I have spent most of my life as a Democrat. I recently have seen fit to follow another course. I believe that the issues confronting us cross party lines.
Now, one side in this campaign has been telling us that the issues of this election are the maintenance of peace and prosperity. The line has been used, "We've never had it so good."
But I have an uncomfortable feeling that this prosperity isn't something on which we can base our hopes for the future. No nation in history has ever survived a tax burden that reached a third of its national income. Today, 37 cents out of every dollar earned in this country is the tax collector's share, and yet our government continues to spend 17 million dollars a day more than the government takes in.
We haven't balanced our budget 28 out of the last 34 years. We've raised our debt limit three times in the last twelve months, and now our national debt is one and a half times bigger than all the combined debts of all the nations of the world. We have 15 billion dollars in gold in our treasury. We don't own an ounce. Foreign dollar claims are 27.3 billion dollars. And we've just had announced that the dollar of 1939 will now purchase 45 cents in its total value.
And this idea that government is beholden to the people, that it has no other source of power except the sovereign people, is still the newest and the most unique idea in all the long history of man's relation to man.
All this ignored the fact that all this taxation meant that the economy was, in fact, booming, and that, yes, to that point, the American people really had never had it so good.

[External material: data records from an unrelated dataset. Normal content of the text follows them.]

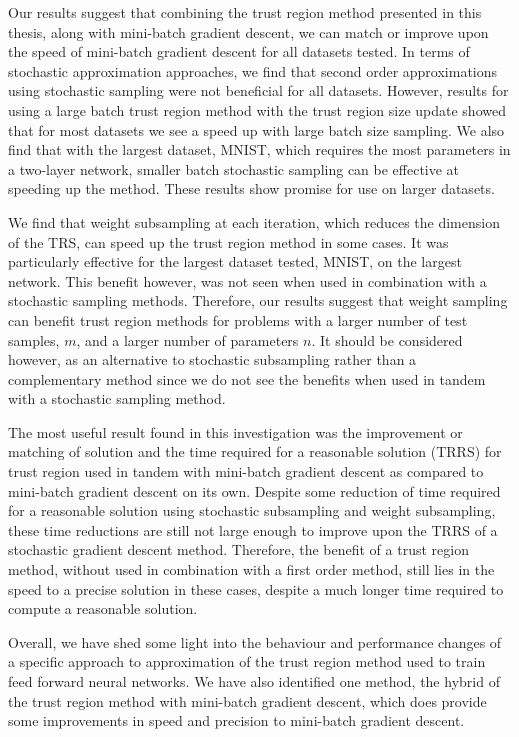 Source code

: \documentclass[letterpaper,12pt,titlepage,oneside,final]{book}
\begin{document}
	Our results suggest that combining the trust region method presented in this thesis, along with mini-batch gradient descent, we can match or improve upon the speed of mini-batch gradient descent for all datasets tested. In terms of stochastic approximation approaches, we find that second order approximations using stochastic sampling were not beneficial for all datasets. However, results for using a large batch trust region method with the trust region size update showed that for most datasets we see a speed up with large batch size sampling. We also find that with the largest dataset, MNIST, which requires the most parameters in a two-layer network, smaller batch stochastic sampling can be effective at speeding up the method. These results show promise for use on larger datasets.
	
	We find that weight subsampling at each iteration, which reduces the dimension of the TRS, can speed up the trust region method in some cases. It was particularly effective for the largest dataset tested, MNIST, on the largest network. This benefit however, was not seen when used in combination with a stochastic sampling methods. Therefore, our results suggest that weight sampling can benefit trust region methods for problems with a larger number of test samples, $m$, and a larger number of parameters $n$. It should be considered however, as an alternative to stochastic subsampling rather than a complementary method since we do not see the benefits when used in tandem with a stochastic sampling method.
	
	The most useful result found in this investigation was the improvement or matching of solution and the time required for a reasonable solution (TRRS) for trust region used in tandem with mini-batch gradient descent as compared to mini-batch gradient descent on its own. Despite some reduction of time required for a reasonable solution using stochastic subsampling and weight subsampling, these time reductions are still not large enough to improve upon the TRRS of a stochastic gradient descent method. Therefore, the benefit of a trust region method, without used in combination with a first order method, still lies in the speed to a precise solution in these cases, despite a much longer time required to compute a reasonable solution. 
	
	Overall, we have shed some light into the behaviour and performance changes of a specific approach to approximation of the trust region method used to train feed forward neural networks. We have also identified one method, the hybrid of the trust region method with mini-batch gradient descent, which does provide some improvements in speed and precision to mini-batch gradient descent.
	
\end{document}
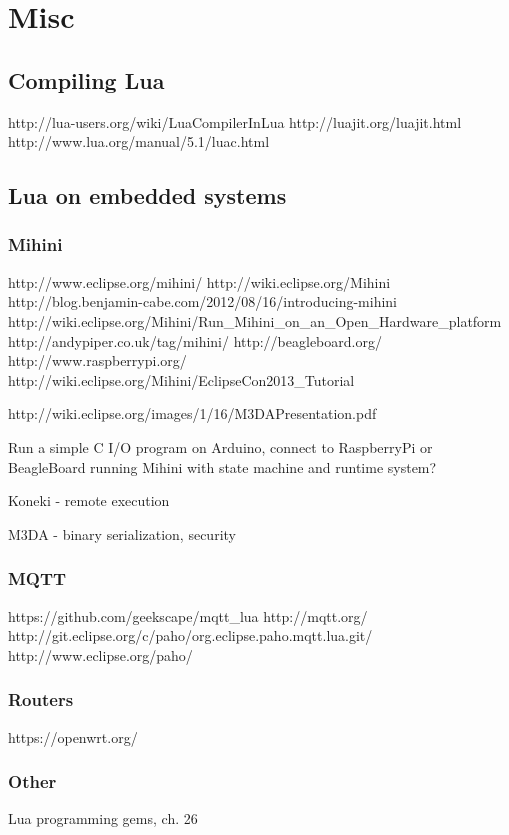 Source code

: \chapter{Misc}

\section{Compiling Lua}
\label{sec:compiling}

http://lua-users.org/wiki/LuaCompilerInLua
http://luajit.org/luajit.html
http://www.lua.org/manual/5.1/luac.html


\section{Lua on embedded systems}

\subsection{Mihini}

http://www.eclipse.org/mihini/
http://wiki.eclipse.org/Mihini
http://blog.benjamin-cabe.com/2012/08/16/introducing-mihini
http://wiki.eclipse.org/Mihini/Run_Mihini_on_an_Open_Hardware_platform
http://andypiper.co.uk/tag/mihini/
http://beagleboard.org/
http://www.raspberrypi.org/
http://wiki.eclipse.org/Mihini/EclipseCon2013_Tutorial

http://wiki.eclipse.org/images/1/16/M3DAPresentation.pdf

Run a simple C I/O program on Arduino, connect to RaspberryPi or BeagleBoard running Mihini with state machine and runtime system?

Koneki - remote execution

M3DA - binary serialization, security

\subsection{MQTT}
https://github.com/geekscape/mqtt_lua
http://mqtt.org/
http://git.eclipse.org/c/paho/org.eclipse.paho.mqtt.lua.git/
http://www.eclipse.org/paho/


\subsection{Routers}
https://openwrt.org/

\subsection{Other}
Lua programming gems, ch. 26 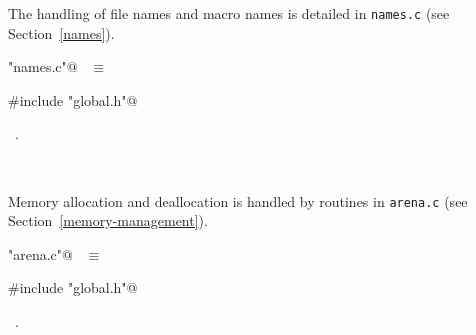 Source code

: \documentclass{report}
\begin{document}
The handling of file names and macro names is detailed in \verb|names.c|
(see Section~\ref{names}).
\begin{flushleft} \small
\begin{minipage}{\linewidth} \label{scrap11}
\verb@"names.c"@\nobreak\ {\footnotesize {} }$\equiv$
\vspace{-1ex}
\begin{list}{}{} \item
\mbox{}\verb@#include "global.h"@\\
\mbox{}\verb@@{\NWsep}
\end{list}
\vspace{-1ex}
\footnotesize\addtolength{\baselineskip}{-1ex}
\begin{list}{}{\setlength{\itemsep}{-\parsep}\setlength{\itemindent}{-\leftmargin}}
\item \NWtxtFileDefBy\ .
\end{list}
\end{minipage}\\[4ex]
\end{flushleft}
Memory allocation and deallocation is handled by routines in \verb|arena.c|
(see Section~\ref{memory-management}).
\begin{flushleft} \small
\begin{minipage}{\linewidth} \label{scrap12}
\verb@"arena.c"@\nobreak\ {\footnotesize {} }$\equiv$
\vspace{-1ex}
\begin{list}{}{} \item
\mbox{}\verb@#include "global.h"@\\
\mbox{}\verb@@{\NWsep}
\end{list}
\vspace{-1ex}
\footnotesize\addtolength{\baselineskip}{-1ex}
\begin{list}{}{\setlength{\itemsep}{-\parsep}\setlength{\itemindent}{-\leftmargin}}
\item \NWtxtFileDefBy\ .
\end{list}
\end{minipage}\\[4ex]
\end{flushleft}
\end{document}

He went on:
Not too long ago, two friends of mine were talking to a Cuban refugee, a businessman who had escaped from Castro, and in the midst of his story one of my friends turned to the other and said, "We don't know how lucky we are."
And the Cuban stopped and said, "How lucky you are? I had someplace to escape to." And in that sentence he told us the entire story. If we lose freedom here, there's no place to escape to. This is the last stand on earth...
This is the issue of this election: Whether we believe in our capacity for self-government, or whether we abandon the American revolution and confess that a little intellectual elite in a far-distant capitol can plan our lives for us better than we can plan them ourselves.
You and I are told increasingly we have to choose between a left or right. Well, I'd like to suggest there is no such thing as a left or right. There's only an up or down: Up, man's old, old-aged dream, the ultimate in individual freedom consistent with law and order; or down, to the ant-heap of totalitarianism. And regardless of their sincerity, their humanitarian motives, those who would trade our freedom for security have embarked on this downward course.
Reagan made references to a pair of LBJ cronies: Billie Sol Estes, who, in 1962, while LBJ was Kennedy's Vice President, had paid off U.S. Department of Agriculture officials for grain storage contracts, and eventually served, on different charges, 8 and later 4 more years in prison; and Bobby Baker, who became what would now be called LBJ's chief of staff while he was Senate Minority Leader, and had also bribed government officials, and later served a year and a half in prison for tax evasion.
Reagan gave lip service to Social Security, something the Republicans had opposed since its proposal and passage in 1935, but trashed LBJ's "Great Society" as a whole: "No government ever voluntarily reduces itself in size. So governments' programs, once launched, never disappear. Actually, a government bureau is the nearest thing to eternal life we'll ever see on this earth."
He closed as follows:
You and I know, and do not believe, that life is so dear, and peace so sweet, as to be purchased at the price of chains and slavery. If nothing in life is worth dying for, when did this begin -- just in the face of this enemy? Or should Moses have told the children of Israel to live in slavery under the pharaohs? Should Christ have refused the cross? Should the patriots at Concord Bridge have thrown down their guns and refused to fire the shot heard 'round the world? The martyrs of history were not fools, and our honored dead who gave their lives to stop the advance of the Nazis didn't die in vain.
Where, then, is the road to peace? Well it's a simple answer after all. You and I have the courage to say to our enemies, "There is a price we will not pay." "There is a point beyond which they must not advance." And this, this is the meaning in the phrase of Barry Goldwater's "peace through strength."
Winston Churchill said, "The destiny of man is not measured by material computations. When great forces are on the move in the world, we learn we're spirits, not animals." And he said, "There's something going on in time and space, and beyond time and space, which, whether we like it or not, spells 'duty.'"
You and I have a rendezvous with destiny. We'll preserve for our children this, the last best hope of man on earth, or we'll sentence them to take the last step into a thousand years of darkness.
We will keep in mind and remember that Barry Goldwater has faith in us. He has faith that you and I have the ability and the dignity and the right to make our own decisions and determine our own destiny. Thank you very much.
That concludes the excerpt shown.